### Task item
Give again, word for word, only the lines of the material below from its first line through the one that holds "#### 2. **升级套餐**"; pictures stay out.

### Records for processing
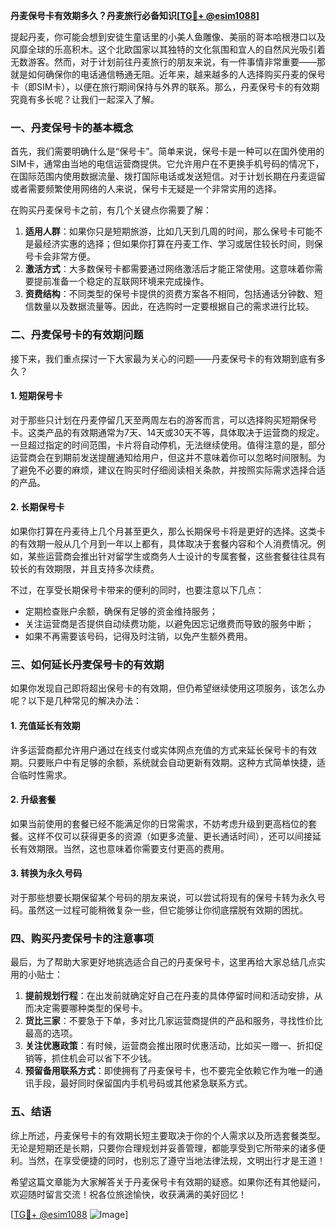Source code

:**丹麦保号卡有效期多久？丹麦旅行必备知识[[TG💪+ @esim1088](https://t.me/s/esim1088)]**

提起丹麦，你可能会想到安徒生童话里的小美人鱼雕像、美丽的哥本哈根港口以及风靡全球的乐高积木。这个北欧国家以其独特的文化氛围和宜人的自然风光吸引着无数游客。然而，对于计划前往丹麦旅行的朋友来说，有一件事情非常重要——那就是如何确保你的电话通信畅通无阻。近年来，越来越多的人选择购买丹麦的保号卡（即SIM卡），以便在旅行期间保持与外界的联系。那么，丹麦保号卡的有效期究竟有多长呢？让我们一起深入了解。

### **一、丹麦保号卡的基本概念**

首先，我们需要明确什么是“保号卡”。简单来说，保号卡是一种可以在国外使用的SIM卡，通常由当地的电信运营商提供。它允许用户在不更换手机号码的情况下，在国际范围内使用数据流量、拨打国际电话或发送短信。对于计划长期在丹麦逗留或者需要频繁使用网络的人来说，保号卡无疑是一个非常实用的选择。

在购买丹麦保号卡之前，有几个关键点你需要了解：

1. **适用人群**：如果你只是短期旅游，比如几天到几周的时间，那么保号卡可能不是最经济实惠的选择；但如果你打算在丹麦工作、学习或居住较长时间，则保号卡会非常方便。
2. **激活方式**：大多数保号卡都需要通过网络激活后才能正常使用。这意味着你需要提前准备一个稳定的互联网环境来完成操作。
3. **资费结构**：不同类型的保号卡提供的资费方案各不相同，包括通话分钟数、短信数量以及数据流量等。因此，在选购时一定要根据自己的需求进行比较。

### **二、丹麦保号卡的有效期问题**

接下来，我们重点探讨一下大家最为关心的问题——丹麦保号卡的有效期到底有多久？

#### 1. **短期保号卡**
对于那些只计划在丹麦停留几天至两周左右的游客而言，可以选择购买短期保号卡。这类产品的有效期通常为7天、14天或30天不等，具体取决于运营商的规定。一旦超过指定的时间范围，卡片将自动停机，无法继续使用。值得注意的是，部分运营商会在到期前发送提醒通知给用户，但这并不意味着你可以忽略时间限制。为了避免不必要的麻烦，建议在购买时仔细阅读相关条款，并按照实际需求选择合适的产品。

#### 2. **长期保号卡**
如果你打算在丹麦待上几个月甚至更久，那么长期保号卡将是更好的选择。这类卡的有效期一般从几个月到一年以上都有，具体取决于套餐内容和个人消费情况。例如，某些运营商会推出针对留学生或商务人士设计的专属套餐，这些套餐往往具有较长的有效期限，并且支持多次续费。

不过，在享受长期保号卡带来的便利的同时，也要注意以下几点：
- 定期检查账户余额，确保有足够的资金维持服务；
- 关注运营商是否提供自动续费功能，以避免因忘记缴费而导致的服务中断；
- 如果不再需要该号码，记得及时注销，以免产生额外费用。

### **三、如何延长丹麦保号卡的有效期**

如果你发现自己即将超出保号卡的有效期，但仍希望继续使用这项服务，该怎么办呢？以下是几种常见的解决办法：

#### 1. **充值延长有效期**
许多运营商都允许用户通过在线支付或实体网点充值的方式来延长保号卡的有效期。只要账户中有足够的余额，系统就会自动更新有效期。这种方式简单快捷，适合临时性需求。

#### 2. **升级套餐**
如果当前使用的套餐已经不能满足你的日常需求，不妨考虑升级到更高档位的套餐。这样不仅可以获得更多的资源（如更多流量、更长通话时间），还可以间接延长有效期限。当然，这也意味着你需要支付更高的费用。

#### 3. **转换为永久号码**
对于那些想要长期保留某个号码的朋友来说，可以尝试将现有的保号卡转为永久号码。虽然这一过程可能稍微复杂一些，但它能够让你彻底摆脱有效期的困扰。

### **四、购买丹麦保号卡的注意事项**

最后，为了帮助大家更好地挑选适合自己的丹麦保号卡，这里再给大家总结几点实用的小贴士：

1. **提前规划行程**：在出发前就确定好自己在丹麦的具体停留时间和活动安排，从而决定需要哪种类型的保号卡。
2. **货比三家**：不要急于下单，多对比几家运营商提供的产品和服务，寻找性价比最高的选项。
3. **关注优惠政策**：有时候，运营商会推出限时优惠活动，比如买一赠一、折扣促销等，抓住机会可以省下不少钱。
4. **预留备用联系方式**：即使拥有了丹麦保号卡，也不要完全依赖它作为唯一的通讯手段，最好同时保留国内手机号码或其他紧急联系方式。

### **五、结语**

综上所述，丹麦保号卡的有效期长短主要取决于你的个人需求以及所选套餐类型。无论是短期还是长期，只要你合理规划并妥善管理，都能享受到它所带来的诸多便利。当然，在享受便捷的同时，也别忘了遵守当地法律法规，文明出行才是王道！

希望这篇文章能为大家解答关于丹麦保号卡有效期的疑惑。如果你还有其他疑问，欢迎随时留言交流！祝各位旅途愉快，收获满满的美好回忆！

[[TG💪+ @esim1088](https://t.me/s/esim1088) ![Image](https://i.postimg.cc/4NQfJmqS/Snipaste-2025-05-13-00-14-12.png)]
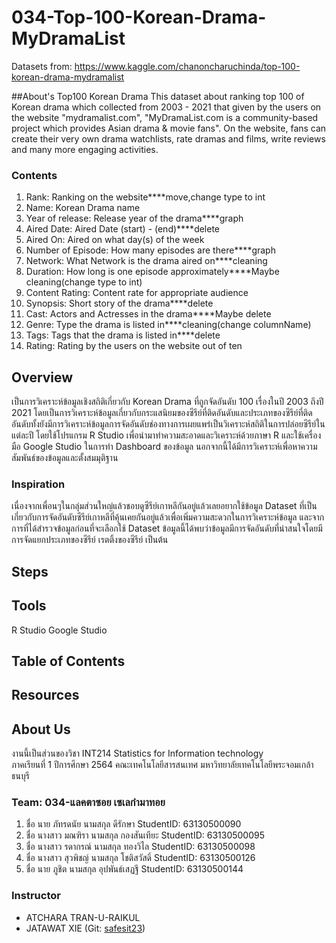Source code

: # 034-Top-100-Korean-Drama-MyDramaList
Datasets from: https://www.kaggle.com/chanoncharuchinda/top-100-korean-drama-mydramalist

##About's Top100 Korean Drama
This dataset about ranking top 100 of Korean drama which collected from 2003 - 2021 that given by the users on the website "mydramalist.com", "MyDramaList.com is a community-based project which provides Asian drama & movie fans". On the website, fans can create their very own drama watchlists, rate dramas and films, write reviews and many more engaging activities.
### Contents
1. Rank: Ranking on the website****move,change type to int
2. Name: Korean Drama name
3. Year of release: Release year of the drama****graph
4. Aired Date: Aired Date (start) - (end)****delete
5. Aired On: Aired on what day(s) of the week
6. Number of Episode: How many episodes are there****graph
7. Network: What Network is the drama aired on****cleaning
8. Duration: How long is one episode approximately****Maybe cleaning(change type to int)
9. Content Rating: Content rate for appropriate audience
10. Synopsis: Short story of the drama****delete
11. Cast: Actors and Actresses in the drama****Maybe delete
12. Genre: Type the drama is listed in****cleaning(change columnName)
13. Tags: Tags that the drama is listed in****delete
14. Rating: Rating by the users on the website out of ten

## Overview
  เป็นการวิเคราะห์ข้อมูลเชิงสถิติเกี่ยวกับ Korean Drama ที่ถูกจัดอันดับ 100 เรื่องในปี 2003 ถึงปี 2021 โดยเป็นการวิเคราะห์ข้อมูลเกี่ยวกับกระแสนิยมของซีรีย์ที่ติดอันดับและประเภทของซีรีย์ที่ติดอันดับทั้งยังมีการวิเคราะห์ข้อมูลการจัดอันดับช่องทางการเผยแพร่เป็นวิเคราะห์สถิติในการปล่อยซีรีย์ในแต่ละปี โดยใช้โปรแกรม R Studio เพื่อนำมาทำความสะอาดและวิเคราะห์ด้วยภาษา R และใช้เครื่องมือ Google Studio ในการทำ Dashboard ของข้อมูล นอกจากนี้ได้มีการวิเคราะห์เพื่อหาความสัมพันธ์ของข้อมูลและตั้งสมมุติฐาน
  
### Inspiration
  เนื่องจากเพื่อนๆในกลุ่มส่วนใหญ่แล้วชอบดูซีรีย์เกาหลีกันอยู่แล้วเลยอยากใช้ข้อมูล Dataset ที่เป็นเกี่ยวกับการจัดอันดับซีรีย์เกาหลีที่คุ้นเคยกันอยู่แล้วเพื่อเพิ่มความสะดวกในการวิเคราะห์ข้อมูล และจากการที่ได้สำรวจข้อมูลก่อนที่จะเลือกใช้ Dataset ข้อมูลนี้ได้พบว่าข้อมูลมีการจัดอันดับที่น่าสนใจโดยมีการจัดแยกประเภทของซีรีย์ เรตติ้งของซีรีย์  เป็นต้น
  
## Steps

## Tools
R Studio
Google Studio

## Table of Contents

## Resources

## About Us
งานนี้เป็นส่วนของวิชา INT214 Statistics for Information technology <br/> ภาคเรียนที่ 1 ปีการศึกษา 2564 คณะเทคโนโลยีสารสนเทศ มหาวิทยาลัยเทคโนโลยีพระจอมเกล้าธนบุรี
### Team: 034-แลคตาซอย เซเลกำมาทอย
1. ชื่อ นาย ภัทรดนัย นามสกุล ดีรักษา StudentID: 63130500090
2. ชื่อ นางสาว มณฑิรา  นามสกุล กองสันเทียะ StudentID: 63130500095
3. ชื่อ นางสาว รดากรณ์  นามสกุล ทองวิไล StudentID: 63130500098
4. ชื่อ นางสาว สุวพิชญ์ นามสกุล  โชติสวัสดิ์ StudentID: 63130500126
5. ชื่อ นาย ภูชิต นามสกุล อุปพันธ์เสฏฐี StudentID: 63130500144

### Instructor
- ATCHARA TRAN-U-RAIKUL
- JATAWAT XIE (Git: [safesit23](https://github.com/safesit23))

### Task response
Source code

:**丹麦保号卡有效期多久？丹麦旅行必备知识[[TG💪+ @esim1088](https://t.me/s/esim1088)]**

提起丹麦，你可能会想到安徒生童话里的小美人鱼雕像、美丽的哥本哈根港口以及风靡全球的乐高积木。这个北欧国家以其独特的文化氛围和宜人的自然风光吸引着无数游客。然而，对于计划前往丹麦旅行的朋友来说，有一件事情非常重要——那就是如何确保你的电话通信畅通无阻。近年来，越来越多的人选择购买丹麦的保号卡（即SIM卡），以便在旅行期间保持与外界的联系。那么，丹麦保号卡的有效期究竟有多长呢？让我们一起深入了解。

### **一、丹麦保号卡的基本概念**

首先，我们需要明确什么是“保号卡”。简单来说，保号卡是一种可以在国外使用的SIM卡，通常由当地的电信运营商提供。它允许用户在不更换手机号码的情况下，在国际范围内使用数据流量、拨打国际电话或发送短信。对于计划长期在丹麦逗留或者需要频繁使用网络的人来说，保号卡无疑是一个非常实用的选择。

在购买丹麦保号卡之前，有几个关键点你需要了解：

1. **适用人群**：如果你只是短期旅游，比如几天到几周的时间，那么保号卡可能不是最经济实惠的选择；但如果你打算在丹麦工作、学习或居住较长时间，则保号卡会非常方便。
2. **激活方式**：大多数保号卡都需要通过网络激活后才能正常使用。这意味着你需要提前准备一个稳定的互联网环境来完成操作。
3. **资费结构**：不同类型的保号卡提供的资费方案各不相同，包括通话分钟数、短信数量以及数据流量等。因此，在选购时一定要根据自己的需求进行比较。

### **二、丹麦保号卡的有效期问题**

接下来，我们重点探讨一下大家最为关心的问题——丹麦保号卡的有效期到底有多久？

#### 1. **短期保号卡**
对于那些只计划在丹麦停留几天至两周左右的游客而言，可以选择购买短期保号卡。这类产品的有效期通常为7天、14天或30天不等，具体取决于运营商的规定。一旦超过指定的时间范围，卡片将自动停机，无法继续使用。值得注意的是，部分运营商会在到期前发送提醒通知给用户，但这并不意味着你可以忽略时间限制。为了避免不必要的麻烦，建议在购买时仔细阅读相关条款，并按照实际需求选择合适的产品。

#### 2. **长期保号卡**
如果你打算在丹麦待上几个月甚至更久，那么长期保号卡将是更好的选择。这类卡的有效期一般从几个月到一年以上都有，具体取决于套餐内容和个人消费情况。例如，某些运营商会推出针对留学生或商务人士设计的专属套餐，这些套餐往往具有较长的有效期限，并且支持多次续费。

不过，在享受长期保号卡带来的便利的同时，也要注意以下几点：
- 定期检查账户余额，确保有足够的资金维持服务；
- 关注运营商是否提供自动续费功能，以避免因忘记缴费而导致的服务中断；
- 如果不再需要该号码，记得及时注销，以免产生额外费用。

### **三、如何延长丹麦保号卡的有效期**

如果你发现自己即将超出保号卡的有效期，但仍希望继续使用这项服务，该怎么办呢？以下是几种常见的解决办法：

#### 1. **充值延长有效期**
许多运营商都允许用户通过在线支付或实体网点充值的方式来延长保号卡的有效期。只要账户中有足够的余额，系统就会自动更新有效期。这种方式简单快捷，适合临时性需求。

#### 2. **升级套餐**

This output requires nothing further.